> _TASK TO COMPLETE_: What appears from the first line of the data below through the line containing "This Technical Specification", both included, should be copied exactly, and nothing else.

> _SOURCE INFORMATION_:
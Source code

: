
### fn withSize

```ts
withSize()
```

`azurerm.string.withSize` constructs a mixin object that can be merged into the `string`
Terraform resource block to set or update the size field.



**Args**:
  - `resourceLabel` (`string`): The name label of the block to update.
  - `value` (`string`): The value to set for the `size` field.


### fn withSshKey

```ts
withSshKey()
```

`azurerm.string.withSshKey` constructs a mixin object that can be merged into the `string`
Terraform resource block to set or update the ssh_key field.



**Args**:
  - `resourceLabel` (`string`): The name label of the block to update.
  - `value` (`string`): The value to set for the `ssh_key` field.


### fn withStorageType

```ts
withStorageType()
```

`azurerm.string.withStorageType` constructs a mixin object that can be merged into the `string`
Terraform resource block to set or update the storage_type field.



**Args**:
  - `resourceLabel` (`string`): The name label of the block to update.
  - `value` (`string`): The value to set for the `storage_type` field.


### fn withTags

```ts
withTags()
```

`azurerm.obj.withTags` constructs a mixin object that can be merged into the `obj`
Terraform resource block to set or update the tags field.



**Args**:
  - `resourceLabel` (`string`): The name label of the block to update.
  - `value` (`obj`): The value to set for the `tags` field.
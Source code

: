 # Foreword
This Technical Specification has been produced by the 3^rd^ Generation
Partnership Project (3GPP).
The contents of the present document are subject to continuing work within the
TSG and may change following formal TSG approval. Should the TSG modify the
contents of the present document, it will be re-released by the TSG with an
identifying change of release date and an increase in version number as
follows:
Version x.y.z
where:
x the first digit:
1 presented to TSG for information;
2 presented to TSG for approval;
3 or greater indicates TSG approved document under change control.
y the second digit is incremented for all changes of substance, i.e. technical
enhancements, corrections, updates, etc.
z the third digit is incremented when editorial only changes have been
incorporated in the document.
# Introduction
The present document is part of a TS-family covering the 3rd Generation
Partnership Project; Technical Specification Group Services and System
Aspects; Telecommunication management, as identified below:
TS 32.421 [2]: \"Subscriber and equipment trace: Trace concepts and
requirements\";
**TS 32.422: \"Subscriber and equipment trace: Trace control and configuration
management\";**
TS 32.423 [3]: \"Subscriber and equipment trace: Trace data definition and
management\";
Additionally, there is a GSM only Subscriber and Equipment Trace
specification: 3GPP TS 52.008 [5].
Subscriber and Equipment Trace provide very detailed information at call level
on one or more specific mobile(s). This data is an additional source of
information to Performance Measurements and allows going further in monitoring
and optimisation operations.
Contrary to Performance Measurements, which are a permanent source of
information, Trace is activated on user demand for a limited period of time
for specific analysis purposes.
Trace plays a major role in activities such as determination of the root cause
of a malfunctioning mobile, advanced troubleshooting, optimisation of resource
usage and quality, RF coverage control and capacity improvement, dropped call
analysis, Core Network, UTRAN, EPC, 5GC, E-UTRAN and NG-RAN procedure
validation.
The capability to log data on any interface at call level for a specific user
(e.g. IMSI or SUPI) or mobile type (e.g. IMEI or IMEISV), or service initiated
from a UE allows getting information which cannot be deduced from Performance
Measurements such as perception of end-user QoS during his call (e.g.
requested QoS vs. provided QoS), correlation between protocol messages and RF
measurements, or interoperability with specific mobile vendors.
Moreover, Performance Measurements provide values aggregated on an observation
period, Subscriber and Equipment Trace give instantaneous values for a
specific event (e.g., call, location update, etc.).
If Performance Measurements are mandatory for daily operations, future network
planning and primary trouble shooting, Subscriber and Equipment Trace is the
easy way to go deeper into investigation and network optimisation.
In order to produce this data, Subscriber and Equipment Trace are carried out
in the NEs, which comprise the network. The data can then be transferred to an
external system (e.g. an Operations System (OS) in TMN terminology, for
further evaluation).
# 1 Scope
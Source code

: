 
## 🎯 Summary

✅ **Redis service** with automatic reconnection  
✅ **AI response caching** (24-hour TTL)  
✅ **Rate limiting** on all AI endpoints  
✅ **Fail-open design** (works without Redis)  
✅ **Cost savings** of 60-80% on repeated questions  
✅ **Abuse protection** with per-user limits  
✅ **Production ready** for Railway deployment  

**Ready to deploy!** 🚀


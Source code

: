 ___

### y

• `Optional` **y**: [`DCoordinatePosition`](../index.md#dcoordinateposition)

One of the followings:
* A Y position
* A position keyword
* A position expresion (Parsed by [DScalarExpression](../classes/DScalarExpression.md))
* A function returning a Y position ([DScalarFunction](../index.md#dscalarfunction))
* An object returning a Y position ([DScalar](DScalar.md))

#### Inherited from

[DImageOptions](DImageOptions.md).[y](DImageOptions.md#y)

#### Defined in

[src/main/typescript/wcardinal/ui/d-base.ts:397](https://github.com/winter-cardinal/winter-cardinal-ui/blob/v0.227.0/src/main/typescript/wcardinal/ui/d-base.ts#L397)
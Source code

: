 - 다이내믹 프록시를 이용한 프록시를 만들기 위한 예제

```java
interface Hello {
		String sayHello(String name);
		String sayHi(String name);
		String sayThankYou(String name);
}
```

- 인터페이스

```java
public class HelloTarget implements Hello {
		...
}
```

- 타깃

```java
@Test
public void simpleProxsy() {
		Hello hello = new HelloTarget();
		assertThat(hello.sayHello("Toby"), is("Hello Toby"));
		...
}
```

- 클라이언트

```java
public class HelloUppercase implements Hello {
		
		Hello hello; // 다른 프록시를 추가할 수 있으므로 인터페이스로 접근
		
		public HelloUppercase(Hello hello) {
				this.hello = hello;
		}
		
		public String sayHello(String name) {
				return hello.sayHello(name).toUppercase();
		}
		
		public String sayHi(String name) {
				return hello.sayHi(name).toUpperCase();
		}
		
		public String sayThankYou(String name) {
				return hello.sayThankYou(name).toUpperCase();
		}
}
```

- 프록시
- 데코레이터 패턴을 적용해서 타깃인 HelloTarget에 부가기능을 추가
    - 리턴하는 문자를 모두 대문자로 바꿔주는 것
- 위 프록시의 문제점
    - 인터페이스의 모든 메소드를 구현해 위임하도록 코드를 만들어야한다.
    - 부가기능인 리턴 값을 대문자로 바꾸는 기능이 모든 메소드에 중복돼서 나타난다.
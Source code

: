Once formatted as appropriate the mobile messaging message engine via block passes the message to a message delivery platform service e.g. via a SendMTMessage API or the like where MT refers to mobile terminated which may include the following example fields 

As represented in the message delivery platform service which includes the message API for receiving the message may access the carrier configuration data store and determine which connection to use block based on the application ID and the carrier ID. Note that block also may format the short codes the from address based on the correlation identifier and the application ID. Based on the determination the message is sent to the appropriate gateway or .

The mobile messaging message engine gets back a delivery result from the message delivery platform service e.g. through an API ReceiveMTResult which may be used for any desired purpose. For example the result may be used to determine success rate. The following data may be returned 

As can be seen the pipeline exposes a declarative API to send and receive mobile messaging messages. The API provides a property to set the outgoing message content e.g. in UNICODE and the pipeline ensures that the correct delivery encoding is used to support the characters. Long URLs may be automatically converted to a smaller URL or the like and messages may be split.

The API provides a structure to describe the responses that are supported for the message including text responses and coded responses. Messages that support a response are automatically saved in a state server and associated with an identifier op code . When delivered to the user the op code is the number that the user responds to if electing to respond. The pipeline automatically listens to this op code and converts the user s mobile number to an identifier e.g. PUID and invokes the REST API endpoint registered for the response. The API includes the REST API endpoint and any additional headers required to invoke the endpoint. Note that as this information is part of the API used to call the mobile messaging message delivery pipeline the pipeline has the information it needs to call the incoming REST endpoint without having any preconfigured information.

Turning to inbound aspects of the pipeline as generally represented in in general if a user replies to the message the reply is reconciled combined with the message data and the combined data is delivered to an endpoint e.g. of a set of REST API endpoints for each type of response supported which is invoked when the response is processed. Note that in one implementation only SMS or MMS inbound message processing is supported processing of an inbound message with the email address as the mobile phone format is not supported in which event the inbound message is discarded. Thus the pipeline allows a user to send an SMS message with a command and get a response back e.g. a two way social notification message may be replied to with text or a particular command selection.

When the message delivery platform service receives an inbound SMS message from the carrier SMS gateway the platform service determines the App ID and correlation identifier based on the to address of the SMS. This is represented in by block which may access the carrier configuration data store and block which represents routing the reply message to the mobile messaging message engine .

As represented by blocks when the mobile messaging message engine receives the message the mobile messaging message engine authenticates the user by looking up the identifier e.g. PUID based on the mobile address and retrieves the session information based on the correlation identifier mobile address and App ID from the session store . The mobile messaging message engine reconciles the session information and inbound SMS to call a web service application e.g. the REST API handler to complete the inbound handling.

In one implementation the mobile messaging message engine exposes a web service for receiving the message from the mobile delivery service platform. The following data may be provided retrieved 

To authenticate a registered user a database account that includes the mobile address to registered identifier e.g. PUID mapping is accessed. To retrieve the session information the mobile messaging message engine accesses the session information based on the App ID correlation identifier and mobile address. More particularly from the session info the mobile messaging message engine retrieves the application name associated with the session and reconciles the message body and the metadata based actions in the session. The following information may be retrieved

> _SOLUTION FOR THIS EXERCISE_:
Source code

:
### fn withSize

```ts
withSize()
```

`azurerm.string.withSize` constructs a mixin object that can be merged into the `string`
Terraform resource block to set or update the size field.



**Args**:
  - `resourceLabel` (`string`): The name label of the block to update.
  - `value` (`string`): The value to set for the `size` field.


### fn withSshKey

```ts
withSshKey()
```

`azurerm.string.withSshKey` constructs a mixin object that can be merged into the `string`
Terraform resource block to set or update the ssh_key field.



**Args**:
  - `resourceLabel` (`string`): The name label of the block to update.
  - `value` (`string`): The value to set for the `ssh_key` field.


### fn withStorageType

```ts
withStorageType()
```

`azurerm.string.withStorageType` constructs a mixin object that can be merged into the `string`
Terraform resource block to set or update the storage_type field.



**Args**:
  - `resourceLabel` (`string`): The name label of the block to update.
  - `value` (`string`): The value to set for the `storage_type` field.


### fn withTags

```ts
withTags()
```

`azurerm.obj.withTags` constructs a mixin object that can be merged into the `obj`
Terraform resource block to set or update the tags field.



**Args**:
  - `resourceLabel` (`string`): The name label of the block to update.
  - `value` (`obj`): The value to set for the `tags` field.
Source code

: # Foreword
This Technical Specification has been produced by the 3^rd^ Generation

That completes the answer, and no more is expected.